__Try it__. What lines in the data below mention the string "frac"? Copy them out.

__Raw data__.
════════════════
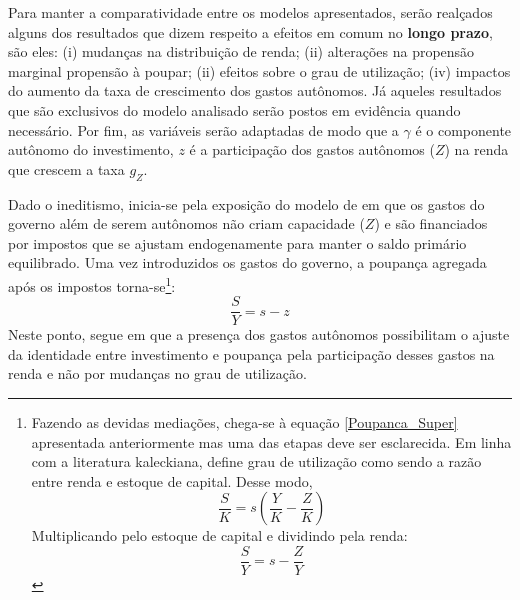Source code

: Para manter a comparatividade entre os modelos apresentados, serão realçados alguns dos resultados que dizem respeito a efeitos em comum no \textbf{longo prazo}, são eles: (i) mudanças na distribuição de renda; (ii) alterações na propensão marginal propensão à poupar; (ii) efeitos sobre o grau de utilização; (iv) impactos do aumento da taxa de crescimento dos gastos autônomos. Já aqueles resultados que são exclusivos do modelo analisado serão postos em evidência quando necessário. Por fim, as variáveis serão adaptadas de modo que a $\gamma$ é o componente autônomo do investimento,  $z$ é a participação dos gastos autônomos ($Z$) na renda que crescem a taxa $g_Z$.


Dado o ineditismo, inicia-se pela exposição do modelo de \textcite{allain_tackling_2015} em que os gastos do governo além de serem autônomos não criam capacidade ($Z$) e são financiados por impostos que se ajustam endogenamente para manter o saldo primário equilibrado.  Uma vez introduzidos os gastos do governo, a poupança agregada após os impostos torna-se\footnote{Fazendo as devidas mediações, chega-se à equação \ref{Poupanca_Super} apresentada anteriormente mas uma das etapas deve ser esclarecida. Em linha com a literatura kaleckiana, \textcite{allain_tackling_2015} define grau de utilização como sendo a razão entre renda e estoque de capital. Desse modo, 
	$$
	\frac{S}{K} = s\left(\frac{Y}{K} - \frac{Z}{K}\right) 
	$$
	Multiplicando pelo estoque de capital e dividindo pela renda:
	$$
	\frac{S}{Y} = s - \frac{Z}{Y}
	$$}:
$$
\frac{S}{Y} = s - z
$$
 Neste ponto, \textcite[p.~10]{allain_tackling_2015} segue \textcite{serrano_sraffian_1995} em que a presença dos gastos autônomos possibilitam o ajuste da identidade entre investimento e poupança pela participação desses gastos na renda e não por mudanças no grau de utilização.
════════════════
__Response area__.
	\frac{S}{K} = s\left(\frac{Y}{K} - \frac{Z}{K}\right) 
	\frac{S}{Y} = s - \frac{Z}{Y}
\frac{S}{Y} = s - z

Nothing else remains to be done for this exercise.